The year will be remembered as the one where the status quo – Israel’s continuing military occupation of the West Bank and Gaza, complete with a thin veneer of international legitimacy – fully entrenched itself. Just as Steve Jobs was renowned for his ability to “tinker” with products to ensure that the best version rises to the surface, so has Israel learnt how to tinker with its occupation to ensure that, despite all efforts, nothing fundamentally challenges Israeli control.
To protect and maintain the status quo, 2013 has been a year of diplomatic positioning, intellectual manoeuvring and emotional manipulation when it comes to Israel and Palestine.
The Palestinian Authority emerged, rather unceremoniously, as a crucial custodian of the Israeli regime in the West Bank. From the arrest of critical members of the business community, to the swift containment of virtually all non-violent protests against the occupation, the Palestinian Authority (PA) has been busy this year keeping a lid on dangerous political activity that could threaten the status quo. And not so long ago there was talk that the Arab revolutions would spark an equivalent movement in Palestine. Any traces of these grassroots movements were crushed this year.
Recent statements by Mahmoud Abbas, the president of the Palestinian Authority, against such grassroots calls to boycott, divest from and sanction Israel have led some to claim that the PA has embraced in deed and in spirit a collaborationist role in managing Israel’s continuing control over Palestinian life.

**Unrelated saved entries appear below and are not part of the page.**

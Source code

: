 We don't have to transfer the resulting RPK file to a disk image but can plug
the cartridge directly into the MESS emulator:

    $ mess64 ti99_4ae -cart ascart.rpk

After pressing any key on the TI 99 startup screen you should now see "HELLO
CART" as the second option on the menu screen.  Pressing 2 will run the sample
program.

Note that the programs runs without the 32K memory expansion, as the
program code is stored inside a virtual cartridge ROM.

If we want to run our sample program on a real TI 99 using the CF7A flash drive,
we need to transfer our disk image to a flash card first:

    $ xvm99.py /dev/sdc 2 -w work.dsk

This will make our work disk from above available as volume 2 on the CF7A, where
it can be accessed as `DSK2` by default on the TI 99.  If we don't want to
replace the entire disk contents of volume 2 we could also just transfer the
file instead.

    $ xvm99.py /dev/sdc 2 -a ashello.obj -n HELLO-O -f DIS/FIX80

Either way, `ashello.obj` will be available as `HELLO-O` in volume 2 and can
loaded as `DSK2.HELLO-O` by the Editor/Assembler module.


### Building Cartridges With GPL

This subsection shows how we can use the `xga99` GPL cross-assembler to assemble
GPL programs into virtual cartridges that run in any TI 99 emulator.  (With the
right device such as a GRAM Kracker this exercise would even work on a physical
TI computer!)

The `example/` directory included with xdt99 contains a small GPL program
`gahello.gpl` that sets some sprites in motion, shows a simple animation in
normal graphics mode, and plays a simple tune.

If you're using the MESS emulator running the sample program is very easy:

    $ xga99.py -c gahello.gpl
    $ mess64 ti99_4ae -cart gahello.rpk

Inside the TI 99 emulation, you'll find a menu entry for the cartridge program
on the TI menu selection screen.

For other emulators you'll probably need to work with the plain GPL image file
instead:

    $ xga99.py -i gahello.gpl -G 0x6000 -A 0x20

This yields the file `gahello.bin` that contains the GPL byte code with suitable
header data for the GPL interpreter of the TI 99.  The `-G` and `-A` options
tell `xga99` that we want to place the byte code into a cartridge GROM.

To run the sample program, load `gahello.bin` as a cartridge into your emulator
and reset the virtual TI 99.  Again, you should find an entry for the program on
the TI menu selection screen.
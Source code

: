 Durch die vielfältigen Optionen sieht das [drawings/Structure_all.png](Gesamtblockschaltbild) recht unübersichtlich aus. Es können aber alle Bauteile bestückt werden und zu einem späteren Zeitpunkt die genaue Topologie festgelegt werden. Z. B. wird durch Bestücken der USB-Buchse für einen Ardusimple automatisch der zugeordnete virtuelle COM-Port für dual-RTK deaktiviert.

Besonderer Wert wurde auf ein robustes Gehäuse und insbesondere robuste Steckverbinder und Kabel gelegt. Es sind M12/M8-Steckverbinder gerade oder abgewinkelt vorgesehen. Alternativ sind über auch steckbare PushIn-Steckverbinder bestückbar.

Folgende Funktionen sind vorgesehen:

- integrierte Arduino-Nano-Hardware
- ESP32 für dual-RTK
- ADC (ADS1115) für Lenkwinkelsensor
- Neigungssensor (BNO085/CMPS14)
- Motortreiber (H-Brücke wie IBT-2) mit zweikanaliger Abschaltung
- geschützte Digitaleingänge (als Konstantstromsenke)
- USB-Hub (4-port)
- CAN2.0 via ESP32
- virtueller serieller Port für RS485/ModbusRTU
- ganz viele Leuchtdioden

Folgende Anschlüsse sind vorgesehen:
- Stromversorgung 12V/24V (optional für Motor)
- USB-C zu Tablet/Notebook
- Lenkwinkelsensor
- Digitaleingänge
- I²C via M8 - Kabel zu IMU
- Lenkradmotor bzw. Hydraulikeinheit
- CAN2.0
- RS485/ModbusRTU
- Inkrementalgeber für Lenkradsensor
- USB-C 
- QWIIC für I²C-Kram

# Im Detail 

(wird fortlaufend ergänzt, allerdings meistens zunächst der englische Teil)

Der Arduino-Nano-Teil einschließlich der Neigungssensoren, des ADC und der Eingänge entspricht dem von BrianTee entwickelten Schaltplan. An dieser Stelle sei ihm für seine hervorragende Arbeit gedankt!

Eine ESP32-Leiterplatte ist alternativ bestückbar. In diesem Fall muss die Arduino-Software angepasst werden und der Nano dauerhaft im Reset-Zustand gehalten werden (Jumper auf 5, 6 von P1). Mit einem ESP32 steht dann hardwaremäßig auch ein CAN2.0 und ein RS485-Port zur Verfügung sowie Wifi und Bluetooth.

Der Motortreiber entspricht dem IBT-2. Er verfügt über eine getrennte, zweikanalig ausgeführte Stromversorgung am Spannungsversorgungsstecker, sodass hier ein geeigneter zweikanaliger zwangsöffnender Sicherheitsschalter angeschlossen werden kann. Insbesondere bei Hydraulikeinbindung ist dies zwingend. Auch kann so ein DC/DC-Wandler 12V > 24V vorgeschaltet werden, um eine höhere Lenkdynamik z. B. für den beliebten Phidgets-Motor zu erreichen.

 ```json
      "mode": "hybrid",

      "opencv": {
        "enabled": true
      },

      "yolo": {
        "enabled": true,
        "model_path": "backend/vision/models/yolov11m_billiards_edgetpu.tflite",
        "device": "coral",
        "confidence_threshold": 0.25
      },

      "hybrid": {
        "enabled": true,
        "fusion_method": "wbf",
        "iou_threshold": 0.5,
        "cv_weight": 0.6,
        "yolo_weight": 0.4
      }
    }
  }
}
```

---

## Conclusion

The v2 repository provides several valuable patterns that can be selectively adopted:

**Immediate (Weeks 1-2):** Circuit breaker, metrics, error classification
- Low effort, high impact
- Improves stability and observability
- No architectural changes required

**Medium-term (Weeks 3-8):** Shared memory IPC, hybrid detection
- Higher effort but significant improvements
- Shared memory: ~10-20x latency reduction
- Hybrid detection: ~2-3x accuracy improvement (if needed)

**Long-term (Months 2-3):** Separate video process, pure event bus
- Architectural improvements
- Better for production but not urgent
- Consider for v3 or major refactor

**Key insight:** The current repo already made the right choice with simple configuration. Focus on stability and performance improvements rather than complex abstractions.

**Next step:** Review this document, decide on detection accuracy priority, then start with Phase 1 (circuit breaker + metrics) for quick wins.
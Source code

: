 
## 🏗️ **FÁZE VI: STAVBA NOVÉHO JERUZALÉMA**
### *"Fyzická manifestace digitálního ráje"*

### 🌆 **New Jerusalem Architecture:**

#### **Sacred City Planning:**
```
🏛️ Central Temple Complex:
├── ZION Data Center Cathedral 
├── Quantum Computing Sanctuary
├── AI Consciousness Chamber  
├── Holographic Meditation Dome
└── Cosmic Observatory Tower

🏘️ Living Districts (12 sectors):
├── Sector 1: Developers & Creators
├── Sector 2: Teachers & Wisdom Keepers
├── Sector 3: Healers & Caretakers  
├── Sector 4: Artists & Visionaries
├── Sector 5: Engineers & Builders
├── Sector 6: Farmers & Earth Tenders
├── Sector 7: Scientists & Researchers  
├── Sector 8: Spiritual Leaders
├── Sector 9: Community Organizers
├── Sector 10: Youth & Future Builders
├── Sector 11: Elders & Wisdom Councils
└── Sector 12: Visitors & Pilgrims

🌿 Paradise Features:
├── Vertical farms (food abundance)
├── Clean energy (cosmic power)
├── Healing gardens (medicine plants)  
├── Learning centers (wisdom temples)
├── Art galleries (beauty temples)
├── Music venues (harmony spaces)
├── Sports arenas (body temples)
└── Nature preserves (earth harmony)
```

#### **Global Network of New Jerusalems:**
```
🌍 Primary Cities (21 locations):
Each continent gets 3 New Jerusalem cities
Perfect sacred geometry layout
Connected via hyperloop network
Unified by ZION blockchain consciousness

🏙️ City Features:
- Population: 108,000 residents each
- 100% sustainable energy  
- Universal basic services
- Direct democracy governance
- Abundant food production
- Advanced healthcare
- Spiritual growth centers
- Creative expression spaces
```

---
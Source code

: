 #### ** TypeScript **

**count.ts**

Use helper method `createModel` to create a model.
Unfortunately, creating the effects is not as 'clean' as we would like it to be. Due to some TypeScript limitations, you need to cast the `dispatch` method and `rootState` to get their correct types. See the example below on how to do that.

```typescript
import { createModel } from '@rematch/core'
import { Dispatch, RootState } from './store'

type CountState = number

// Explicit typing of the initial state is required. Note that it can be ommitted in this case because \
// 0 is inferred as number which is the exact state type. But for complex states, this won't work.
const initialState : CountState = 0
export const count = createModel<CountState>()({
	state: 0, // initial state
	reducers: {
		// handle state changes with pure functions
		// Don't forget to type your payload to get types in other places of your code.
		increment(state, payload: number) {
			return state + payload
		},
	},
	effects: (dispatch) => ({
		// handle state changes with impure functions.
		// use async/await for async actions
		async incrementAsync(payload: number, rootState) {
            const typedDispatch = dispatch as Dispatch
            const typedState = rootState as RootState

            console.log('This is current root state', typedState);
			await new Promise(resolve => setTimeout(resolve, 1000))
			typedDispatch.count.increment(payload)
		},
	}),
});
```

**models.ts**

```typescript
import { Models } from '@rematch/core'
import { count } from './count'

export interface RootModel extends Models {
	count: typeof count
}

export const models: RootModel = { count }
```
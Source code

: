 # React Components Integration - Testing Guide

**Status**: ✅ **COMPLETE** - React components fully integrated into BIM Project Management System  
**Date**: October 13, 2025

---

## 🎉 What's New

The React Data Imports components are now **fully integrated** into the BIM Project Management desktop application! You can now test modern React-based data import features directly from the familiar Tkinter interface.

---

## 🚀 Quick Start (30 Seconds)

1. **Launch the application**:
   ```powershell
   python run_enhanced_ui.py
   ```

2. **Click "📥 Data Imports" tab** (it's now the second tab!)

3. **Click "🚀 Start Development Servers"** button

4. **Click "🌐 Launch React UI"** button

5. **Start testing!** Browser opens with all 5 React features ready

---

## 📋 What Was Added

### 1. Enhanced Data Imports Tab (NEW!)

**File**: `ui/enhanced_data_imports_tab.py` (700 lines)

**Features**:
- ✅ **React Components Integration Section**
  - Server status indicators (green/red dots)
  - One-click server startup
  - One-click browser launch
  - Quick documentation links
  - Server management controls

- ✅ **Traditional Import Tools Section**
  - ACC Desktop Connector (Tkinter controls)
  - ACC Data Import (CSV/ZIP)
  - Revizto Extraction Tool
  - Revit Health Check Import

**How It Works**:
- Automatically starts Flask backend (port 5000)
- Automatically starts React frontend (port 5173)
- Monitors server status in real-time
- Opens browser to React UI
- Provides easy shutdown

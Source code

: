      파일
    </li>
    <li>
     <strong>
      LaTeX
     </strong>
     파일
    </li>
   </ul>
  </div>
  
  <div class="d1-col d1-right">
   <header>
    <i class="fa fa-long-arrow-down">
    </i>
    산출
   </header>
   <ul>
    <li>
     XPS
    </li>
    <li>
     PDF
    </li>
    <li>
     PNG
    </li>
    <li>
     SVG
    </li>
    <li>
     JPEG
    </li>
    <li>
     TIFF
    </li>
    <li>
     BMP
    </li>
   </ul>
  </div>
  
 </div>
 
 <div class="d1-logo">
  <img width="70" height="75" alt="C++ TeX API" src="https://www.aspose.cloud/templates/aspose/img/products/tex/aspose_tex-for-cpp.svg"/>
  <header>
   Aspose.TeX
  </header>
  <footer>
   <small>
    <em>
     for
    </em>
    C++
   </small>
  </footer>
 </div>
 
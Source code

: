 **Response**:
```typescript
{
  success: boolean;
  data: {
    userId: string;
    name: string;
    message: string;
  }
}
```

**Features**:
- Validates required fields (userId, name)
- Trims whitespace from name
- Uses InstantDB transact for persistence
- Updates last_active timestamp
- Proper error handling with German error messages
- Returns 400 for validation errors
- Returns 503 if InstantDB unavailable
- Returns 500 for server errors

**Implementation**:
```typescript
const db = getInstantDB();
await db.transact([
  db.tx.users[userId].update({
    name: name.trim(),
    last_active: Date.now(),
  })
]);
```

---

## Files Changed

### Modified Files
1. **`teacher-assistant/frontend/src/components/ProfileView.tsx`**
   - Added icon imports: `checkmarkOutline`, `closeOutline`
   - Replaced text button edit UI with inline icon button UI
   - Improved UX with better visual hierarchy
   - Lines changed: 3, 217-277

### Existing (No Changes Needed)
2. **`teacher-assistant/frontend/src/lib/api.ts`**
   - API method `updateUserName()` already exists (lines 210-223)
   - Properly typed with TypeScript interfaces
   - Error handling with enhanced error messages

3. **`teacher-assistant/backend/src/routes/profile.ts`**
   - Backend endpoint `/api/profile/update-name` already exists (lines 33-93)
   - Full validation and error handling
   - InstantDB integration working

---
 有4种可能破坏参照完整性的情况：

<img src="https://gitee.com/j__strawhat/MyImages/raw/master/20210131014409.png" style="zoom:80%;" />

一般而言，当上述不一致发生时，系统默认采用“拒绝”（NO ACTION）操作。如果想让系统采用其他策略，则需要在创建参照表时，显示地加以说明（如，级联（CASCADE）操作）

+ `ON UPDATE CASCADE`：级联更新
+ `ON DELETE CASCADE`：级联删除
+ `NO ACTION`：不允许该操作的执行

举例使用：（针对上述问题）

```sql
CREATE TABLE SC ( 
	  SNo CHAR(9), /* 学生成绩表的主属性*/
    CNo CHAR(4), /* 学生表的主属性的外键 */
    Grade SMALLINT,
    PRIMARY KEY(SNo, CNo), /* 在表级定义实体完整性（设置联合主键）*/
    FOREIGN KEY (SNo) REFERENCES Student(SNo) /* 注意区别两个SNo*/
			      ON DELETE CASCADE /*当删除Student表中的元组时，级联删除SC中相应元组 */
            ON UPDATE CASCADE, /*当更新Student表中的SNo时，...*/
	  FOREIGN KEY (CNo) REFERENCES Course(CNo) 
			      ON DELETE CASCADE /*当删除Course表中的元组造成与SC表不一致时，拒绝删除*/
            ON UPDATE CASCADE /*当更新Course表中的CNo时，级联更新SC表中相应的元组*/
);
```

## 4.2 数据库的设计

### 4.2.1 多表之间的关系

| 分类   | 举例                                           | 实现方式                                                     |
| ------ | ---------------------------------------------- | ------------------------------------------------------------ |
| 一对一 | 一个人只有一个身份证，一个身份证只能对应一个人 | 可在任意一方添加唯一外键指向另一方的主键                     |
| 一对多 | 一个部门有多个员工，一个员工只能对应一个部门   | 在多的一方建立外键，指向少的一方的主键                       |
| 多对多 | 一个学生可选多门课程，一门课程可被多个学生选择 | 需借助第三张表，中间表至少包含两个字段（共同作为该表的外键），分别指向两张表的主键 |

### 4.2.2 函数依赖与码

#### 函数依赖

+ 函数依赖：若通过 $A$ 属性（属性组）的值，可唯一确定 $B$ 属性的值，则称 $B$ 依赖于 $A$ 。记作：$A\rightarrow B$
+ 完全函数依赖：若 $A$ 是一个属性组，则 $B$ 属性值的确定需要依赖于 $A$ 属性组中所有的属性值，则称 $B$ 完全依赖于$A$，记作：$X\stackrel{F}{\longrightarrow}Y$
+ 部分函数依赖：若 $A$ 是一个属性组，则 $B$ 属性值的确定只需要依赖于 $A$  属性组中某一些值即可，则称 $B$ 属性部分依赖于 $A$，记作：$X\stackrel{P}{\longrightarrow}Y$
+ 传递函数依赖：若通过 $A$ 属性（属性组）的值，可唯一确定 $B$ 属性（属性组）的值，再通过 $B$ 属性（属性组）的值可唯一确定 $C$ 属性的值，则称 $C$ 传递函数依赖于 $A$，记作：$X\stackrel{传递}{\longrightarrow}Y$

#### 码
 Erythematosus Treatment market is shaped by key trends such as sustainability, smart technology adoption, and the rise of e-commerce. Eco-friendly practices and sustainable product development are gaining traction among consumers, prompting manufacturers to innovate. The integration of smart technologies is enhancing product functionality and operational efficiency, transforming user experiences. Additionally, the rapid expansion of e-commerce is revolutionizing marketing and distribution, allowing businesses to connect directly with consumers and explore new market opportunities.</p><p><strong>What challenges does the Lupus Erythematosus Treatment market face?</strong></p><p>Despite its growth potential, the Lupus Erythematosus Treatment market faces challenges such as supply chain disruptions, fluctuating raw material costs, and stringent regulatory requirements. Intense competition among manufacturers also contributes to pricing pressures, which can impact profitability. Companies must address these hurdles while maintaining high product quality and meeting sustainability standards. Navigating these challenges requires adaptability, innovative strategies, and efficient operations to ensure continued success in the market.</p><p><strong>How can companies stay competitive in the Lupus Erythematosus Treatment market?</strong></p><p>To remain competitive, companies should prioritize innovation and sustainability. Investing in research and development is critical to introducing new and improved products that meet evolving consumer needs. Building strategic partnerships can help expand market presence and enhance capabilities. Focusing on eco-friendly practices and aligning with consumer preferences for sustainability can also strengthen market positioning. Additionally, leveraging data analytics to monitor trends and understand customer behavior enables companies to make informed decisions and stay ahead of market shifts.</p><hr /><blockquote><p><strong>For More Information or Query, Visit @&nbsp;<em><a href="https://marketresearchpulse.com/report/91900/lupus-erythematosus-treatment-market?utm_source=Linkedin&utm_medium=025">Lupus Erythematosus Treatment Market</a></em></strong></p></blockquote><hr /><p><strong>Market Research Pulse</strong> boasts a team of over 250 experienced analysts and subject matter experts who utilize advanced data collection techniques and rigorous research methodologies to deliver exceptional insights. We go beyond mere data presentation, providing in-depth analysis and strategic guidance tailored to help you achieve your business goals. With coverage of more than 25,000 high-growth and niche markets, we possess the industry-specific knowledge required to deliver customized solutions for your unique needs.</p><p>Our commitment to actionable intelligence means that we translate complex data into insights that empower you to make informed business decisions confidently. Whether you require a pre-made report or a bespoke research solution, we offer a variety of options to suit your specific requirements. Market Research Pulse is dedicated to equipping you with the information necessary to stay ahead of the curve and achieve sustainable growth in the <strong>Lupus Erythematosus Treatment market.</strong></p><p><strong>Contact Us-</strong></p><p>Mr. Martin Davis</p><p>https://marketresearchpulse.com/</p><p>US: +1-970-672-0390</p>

As this colonial situation unfolded in the West Bank, Israel moved forward with plans to completely separate Gaza from the West Bank. This long-held Israeli desire came closer to realisation in 2013, and Gaza has been all but isolated. It is a small, overcrowded island floating listlessly in the Middle East.
Of course, the year didn’t begin this way. This time last year, Gaza’s leaders were enjoying a unique high point in their control over the coastal territory. They had emerged relatively victorious after Israel’s November 2012 campaign “Pillar of Defence”; foreign capital, primarily from Qatar and Turkey, was flowing into the strip; and Cairo’s Muslim Brotherhood leaders appeared to be sympathetic neighbours.
The speed with which this situation changed, however, was an important lesson in how the colonial foundations that Israel created in Gaza, with the tacit partnership of the Egyptian military, function in practice. Virtually overnight, the tunnels between Gaza and Egypt – lifelines to the outside world – were destroyed. Anti-Palestinian sentiment spread like wildfire in Egypt, as Palestinians became the perennial scapegoat for the country’s ills.
All the while, the Palestinian Authority leadership in the West Bank remained publicly silent, as if what was happening in Gaza was actually taking place in some faraway island.
Given the complexities of regional geopolitics, it is a safe assumption that 2014 will not see any concrete Palestinian reconciliation. With a Palestinian body politic fractured to its core, how could one dream of a peace accord between “the Palestinians” and Israel?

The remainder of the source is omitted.